Tra i volontari della ventiduesima missione umanitaria, insieme agli attivisti di Napoli e Firenze, oltre al team sanitario di Mediterranea ed ai musicoterapisti di Music&Resilience, anche tre ragazzi di Scafati: Regina Scarico, Rosario Falcone e Francesco Cirillo, alla loro prima esperienza. A guardare i loro occhi si comprende subito che da un viaggio simile non si ritorna mai definitivamente. Sono ancora là, e non solo con il cuore. Mentre Regina e Francesco sorvolano sui numeri degli aiuti che vengono fuori solo a margine dell’incontro e ritornano sulla descrizione delle persone aiutate, abbracciate, conosciute, Rosario tiene ancora l’app di sicurezza sul cellulare e mentre ci raccontano delle emozioni provate, ogni tanto l’alert suona per annunciarci che in Ucraina si sta bombardando ancora. Che la pace di cui si ipotizza tra un tg ed un altro sembra essere, in realtà, molto lontana. Una percezione che i profughi hanno fin troppo chiara. La guerra c’è ancora e non si è mai arrestata. Durante la missione umanitaria – durata 7 giorni – sono stati sganciati 780 droni, 250 missili e tre supersonici su tutto il territorio ucraino. Al momento del coprifuoco le donne ed i bambini raggiungono i rifugi con grande dignità, di uomini in giro se ne vedono pochissimi: l’esercito li ha arruolati bloccandoli per strada e portandoli senza preavviso a combattere.

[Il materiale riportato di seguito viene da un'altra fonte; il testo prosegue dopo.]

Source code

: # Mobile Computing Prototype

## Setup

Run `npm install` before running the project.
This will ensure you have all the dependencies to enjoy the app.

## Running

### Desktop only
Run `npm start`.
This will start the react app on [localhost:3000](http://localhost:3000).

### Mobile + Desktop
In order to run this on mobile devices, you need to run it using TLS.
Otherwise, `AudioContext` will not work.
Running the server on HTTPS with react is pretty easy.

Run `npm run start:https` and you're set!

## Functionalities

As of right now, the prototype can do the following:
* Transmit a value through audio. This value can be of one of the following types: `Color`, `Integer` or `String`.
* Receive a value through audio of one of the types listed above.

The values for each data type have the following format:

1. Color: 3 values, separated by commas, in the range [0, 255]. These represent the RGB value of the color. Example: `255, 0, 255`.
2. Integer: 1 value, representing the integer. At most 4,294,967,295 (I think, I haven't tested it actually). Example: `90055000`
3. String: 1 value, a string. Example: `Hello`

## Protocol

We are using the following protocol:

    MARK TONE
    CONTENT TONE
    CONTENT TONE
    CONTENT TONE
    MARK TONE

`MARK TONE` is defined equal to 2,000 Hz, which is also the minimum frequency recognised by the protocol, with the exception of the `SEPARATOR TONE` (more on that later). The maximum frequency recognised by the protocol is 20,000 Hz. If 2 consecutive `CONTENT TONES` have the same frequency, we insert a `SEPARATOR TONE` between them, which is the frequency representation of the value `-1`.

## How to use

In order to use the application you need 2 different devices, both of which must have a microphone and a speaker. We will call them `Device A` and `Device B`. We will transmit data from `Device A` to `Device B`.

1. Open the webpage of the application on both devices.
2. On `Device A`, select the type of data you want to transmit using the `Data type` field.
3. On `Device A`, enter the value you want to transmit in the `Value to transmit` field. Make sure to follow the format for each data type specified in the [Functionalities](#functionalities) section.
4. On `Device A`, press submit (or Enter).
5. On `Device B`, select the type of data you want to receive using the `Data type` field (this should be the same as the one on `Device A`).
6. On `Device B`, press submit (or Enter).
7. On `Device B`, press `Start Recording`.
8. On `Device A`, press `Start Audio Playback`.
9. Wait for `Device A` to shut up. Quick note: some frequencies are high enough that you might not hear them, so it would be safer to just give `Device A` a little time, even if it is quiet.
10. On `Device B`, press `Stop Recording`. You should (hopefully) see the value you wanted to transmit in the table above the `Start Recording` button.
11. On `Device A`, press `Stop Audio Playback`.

Nel campo profughi di Sykhiv, dove la missione 22 ha portato aiuti umanitari, la fotografia sociale è la stessa di tutte le zone colpite. La popolazione non ha più nulla, si vive per lo più in strutture di accoglienza informale nelle cui stanze ci sono nuclei familiari di due o tre persone, solitamente mamme con figli. Oppure in rifugi creati dopo il 24 febbraio di quattro anni fa, quando la Russia ha deciso di portare via tutto al popolo ucraino: case, lavoro, passato e futuro. Gli sfollati vivono di aiuti umanitari e di un solo pasto al giorno fornito dallo Stato e dalla Chiesa. Un pasto che donne e bambini, ricevono dopo due o tre ore di fila: non più di uno, con il rischio che si potrebbe arrivare a pentole vuote. Mediterranea non si occupa solo di nutrizione ma anche di prevenzione e informazione sanitaria, oltre che di supporto psicosociale. Tra i volontari della missione anche musicisti di Music and Resilience che attraverso la musica hanno portano momenti di dimenticanza e qualche sorriso. Leopoli, oggi, è addobbata per il Natale, un messaggio dignitoso che il popolo ucraino trasmette al resto del mondo. La stessa dignità che i volontari hanno sentito negli abbracci delle donne ucraine, nella gratitudine degli anziani, nei tratti dei bambini così piccoli da non ricordare il loro mondo senza guerra.